Senior living operators — and long-term care in general — are not alone in their struggles to recruit and retain workers. But there are ways for employers in aging services to offer value outside of higher wages, according to a speaker at a LeadingAge membership call on Monday.

Mark McInerney, director of the Maine Center for Workforce Research and Information, shared alternative ways of thinking about addressing workforce challenges.

“Employers are facing an environment where they are going to have to compete if they want to attract and retain workers,” he said. “There are lots of things workers value from the workplace beyond compensation.”

Today’s workers are looking for increased flexibility to accommodate the caregiving challenges they are facing at home, whether that is childcare or caring for an elderly loved one, McInerney said.

“Think beyond your traditional working schedule, or talk to folks to see if there is any kind of flexibility or reimagining the schedule you offer your workers to accommodate the needs they face outside of work,” he said. 

Today’s workers also are looking for purpose, a mission and a feeling that their work makes a difference, McInerney said. Providing a career path for workers to see ways to increase their skills and education over time, which will help them grow in the workplace, is equally important, he added.

“Offering a career path or the ability to invest in their education while they’re working — envisioning steps beyond an entry-level position that might preclude them from joining the organization,” McInerney said.

He also suggested that providers look to recent retirees in their recruitment efforts. As life expectancy increases and people work later in life, many are returning to the workforce because they “haven’t really found much meaning in their retirement,” McInerney said.

“They’ve gone back and ‘un-retired’ because they are missing that same purpose they found at work in retirement, and they sought to reconnect,” he said, adding that an opportunity will exist to find new workers in the large baby boomer cohort, many of whom expect to work later into life.

Ruth Katz, LeadingAge senior vice president of public policy / advocacy, echoed that sentiment, saying that organizations need to be great places to work. Although the “comeback economy” is beyond providers’ control, what is in their control is offering that sense of contentment and purpose, she said.

“Frontline work is demanding, but the payoffs are real under the right circumstances,” Katz said.

Immigration reform

LeadingAge President and CEO Katie Smith Sloan reiterated that there will be a need for an additional 2.5 million workers in the aging services sector by 2030. LeadingAge is focusing on immigration policy reform to create “sensible legal paths” for immigrants to work in the field.

Sloan called immigration reform a “global challenge” that leaves countries mutually dependent on each other.

“There is no silver bullet, but a range of solutions may well make a difference,” she said. 

LeadingAge Manager of Congressional Affairs Andrea Price-Carter addressed LeadingAge’s immigration reform measures, including participation in a recent meeting between members of the Essential Workers Immigration Coalition and the White House Domestic Policy Council. 
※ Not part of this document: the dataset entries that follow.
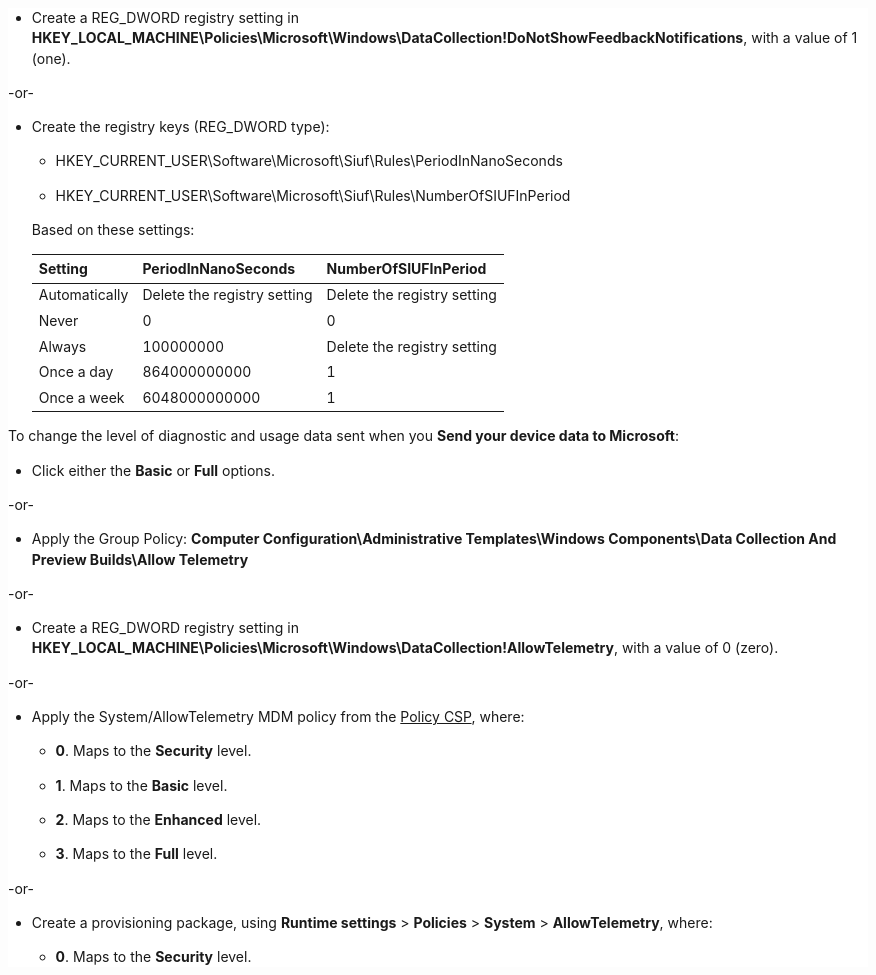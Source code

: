 -   Create a REG\_DWORD registry setting in **HKEY\_LOCAL\_MACHINE\\Policies\\Microsoft\\Windows\\DataCollection!DoNotShowFeedbackNotifications**, with a value of 1 (one).

   -or-

-   Create the registry keys (REG\_DWORD type):

    -   HKEY\_CURRENT\_USER\\Software\\Microsoft\\Siuf\\Rules\\PeriodInNanoSeconds

    -   HKEY\_CURRENT\_USER\\Software\\Microsoft\\Siuf\\Rules\\NumberOfSIUFInPeriod

    Based on these settings:

    | Setting       | PeriodInNanoSeconds         | NumberOfSIUFInPeriod        |
    |---------------|-----------------------------|-----------------------------|
    | Automatically | Delete the registry setting | Delete the registry setting |
    | Never         | 0                           | 0                           |
    | Always        | 100000000                   | Delete the registry setting |
    | Once a day    | 864000000000                | 1                           |
    | Once a week   | 6048000000000               | 1                           |

     

To change the level of diagnostic and usage data sent when you **Send your device data to Microsoft**:

-   Click either the **Basic** or **Full** options.

   -or-

-   Apply the Group Policy: **Computer Configuration\\Administrative Templates\\Windows Components\\Data Collection And Preview Builds\\Allow Telemetry**

   -or-

-   Create a REG\_DWORD registry setting in **HKEY\_LOCAL\_MACHINE\\Policies\\Microsoft\\Windows\\DataCollection!AllowTelemetry**, with a value of 0 (zero).

   -or-

-   Apply the System/AllowTelemetry MDM policy from the [Policy CSP](http://msdn.microsoft.com/library/windows/hardware/dn904962.aspx), where:

    -   **0**. Maps to the **Security** level.

    -   **1**. Maps to the **Basic** level.

    -   **2**. Maps to the **Enhanced** level.

    -   **3**. Maps to the **Full** level.

   -or-

-   Create a provisioning package, using **Runtime settings** &gt; **Policies** &gt; **System** &gt; **AllowTelemetry**, where:

    -   **0**. Maps to the **Security** level.
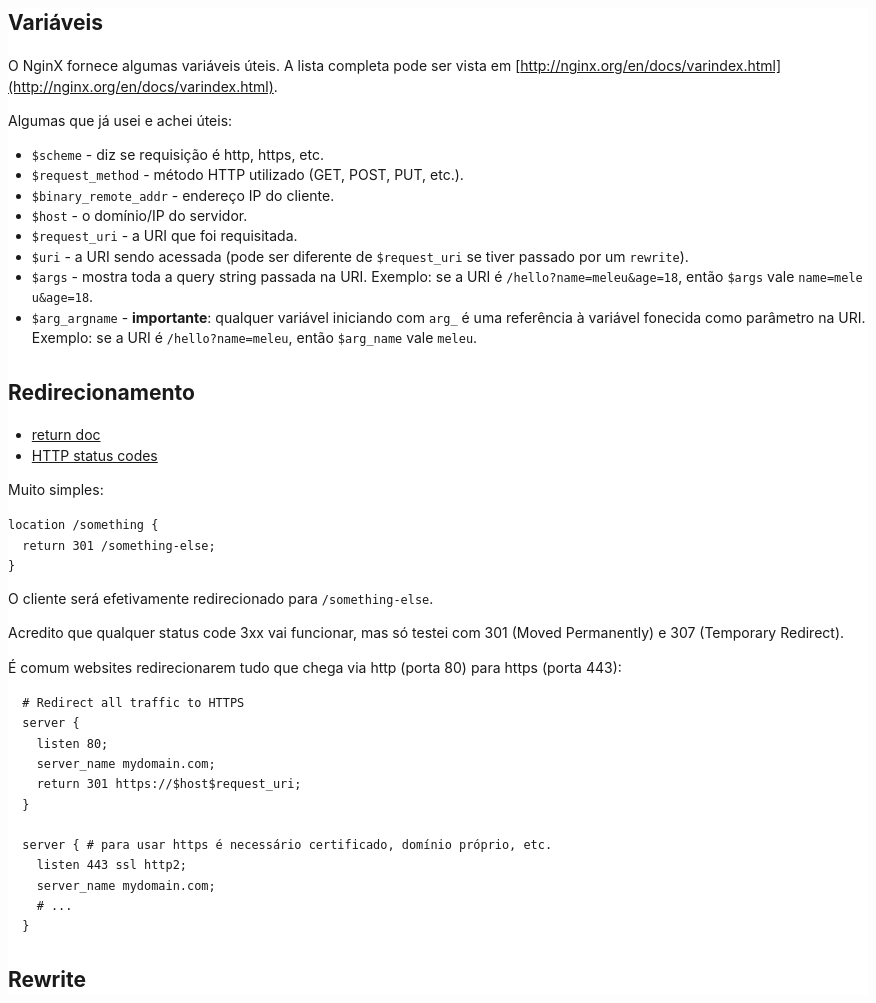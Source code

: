 ## Variáveis

O NginX fornece algumas variáveis úteis. A lista completa pode ser vista em [http://nginx.org/en/docs/varindex.html](http://nginx.org/en/docs/varindex.html).

Algumas que já usei e achei úteis:
- `$scheme` - diz se requisição é http, https, etc.
- `$request_method` - método HTTP utilizado (GET, POST, PUT, etc.).
- `$binary_remote_addr` - endereço IP do cliente.
- `$host` - o domínio/IP do servidor.
- `$request_uri` - a URI que foi requisitada.
- `$uri` - a URI sendo acessada (pode ser diferente de `$request_uri` se tiver passado por um `rewrite`).
- `$args` - mostra toda a query string passada na URI. Exemplo: se a URI é `/hello?name=meleu&age=18`, então `$args` vale `name=meleu&age=18`.
- `$arg_argname` - **importante**: qualquer variável iniciando com `arg_` é uma referência à variável fonecida como parâmetro na URI. Exemplo: se a URI é `/hello?name=meleu`, então `$arg_name` vale `meleu`.


## Redirecionamento

- [return doc](http://nginx.org/en/docs/http/ngx_http_rewrite_module.html#return)
- [HTTP status codes](https://restapitutorial.com/httpstatuscodes.html)

Muito simples:
```
location /something {
  return 301 /something-else;
}
```

O cliente será efetivamente redirecionado para `/something-else`.

Acredito que qualquer status code 3xx vai funcionar, mas só testei com 301 (Moved Permanently) e 307 (Temporary Redirect).

É comum websites redirecionarem tudo que chega via http (porta 80) para https (porta 443):
```
  # Redirect all traffic to HTTPS
  server {
    listen 80;
    server_name mydomain.com;
    return 301 https://$host$request_uri;
  }

  server { # para usar https é necessário certificado, domínio próprio, etc.
    listen 443 ssl http2;
    server_name mydomain.com;
    # ...
  }
```


## Rewrite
During that meeting, LeadingAge highlighted its IMAGINE (International Migration of Aging and Geriatric Workers in Response to the Needs of Elders) Initiative, launched in 2019. The initiative’s legislative proposals include a temporary guest worker program, changes to the J-1 cultural exchange visa, and ways to modify current authorities to focus on aging services workers.

Price-Carter also touched on the U.S. Citizenship Act of 2021 under consideration by the House Judiciary Committee, and the Citizenship for Essential Workers Act, a bicameral proposal providing a path to legal citizenship for undocumented people worked as essential workers during the pandemic.

“Policy solutions take time,” Katz said.